• [TASK BRIEF] Retype the opening lines of the listing below, ending with the line that contains "Basic List Component", and leave out any pictures.

• [ENTRIES PROVIDED]
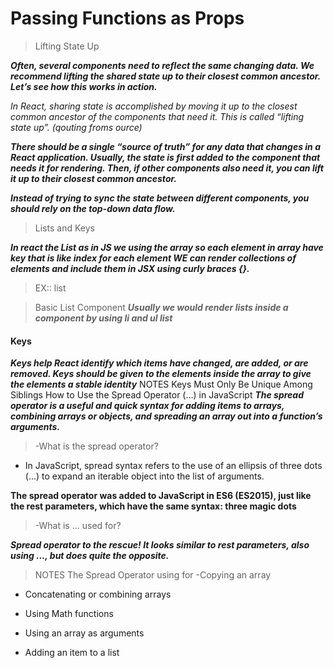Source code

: # Passing Functions as Props


> Lifting State Up

***Often, several components need to reflect the same changing data. We recommend lifting the shared state up to their closest common ancestor. Let’s see how this works in action.***

*In React, sharing state is accomplished by moving it up to the closest common ancestor of the components that need it. This is called “lifting state up”. (qouting froms ource)*

***There should be a single “source of truth” for any data that changes in a React application. Usually, the state is first added to the component that needs it for rendering. Then, if other components also need it, you can lift it up to their closest common ancestor.***

***Instead of trying to sync the state between different components, you should rely on the top-down data flow.***
> Lists and Keys


***In react the List as in JS we using the array so each element in array have key that is like index for each element WE can render collections of elements and include them in JSX using curly braces {}.***

> EX:: list

> Basic List Component
***Usually we would render lists inside a component by using li and ul list***
#### Keys
***Keys help React identify which items have changed, are added, or are removed. Keys should be given to the elements inside the array to give the elements a stable identity***
NOTES Keys Must Only Be Unique Among Siblings
How to Use the Spread Operator (…) in JavaScript
***The spread operator is a useful and quick syntax for adding items to arrays, combining arrays or objects, and spreading an array out into a function’s arguments.***

> -What is the spread operator?

- In JavaScript, spread syntax refers to the use of an ellipsis of three dots (…) to expand an iterable object into the list of arguments.

**The spread operator was added to JavaScript in ES6 (ES2015), just like the rest parameters, which have the same syntax: three magic dots**

> -What is ... used for?

***Spread operator to the rescue! It looks similar to rest parameters, also using ..., but does quite the opposite.***


> NOTES The Spread Operator using for -Copying an array

- Concatenating or combining arrays

- Using Math functions

- Using an array as arguments

- Adding an item to a list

• [OUTPUT FOR THIS TASK]
Source code

: # Passing Functions as Props


> Lifting State Up

***Often, several components need to reflect the same changing data. We recommend lifting the shared state up to their closest common ancestor. Let’s see how this works in action.***

*In React, sharing state is accomplished by moving it up to the closest common ancestor of the components that need it. This is called “lifting state up”. (qouting froms ource)*

***There should be a single “source of truth” for any data that changes in a React application. Usually, the state is first added to the component that needs it for rendering. Then, if other components also need it, you can lift it up to their closest common ancestor.***

***Instead of trying to sync the state between different components, you should rely on the top-down data flow.***
> Lists and Keys


***In react the List as in JS we using the array so each element in array have key that is like index for each element WE can render collections of elements and include them in JSX using curly braces {}.***

> EX:: list

> Basic List Component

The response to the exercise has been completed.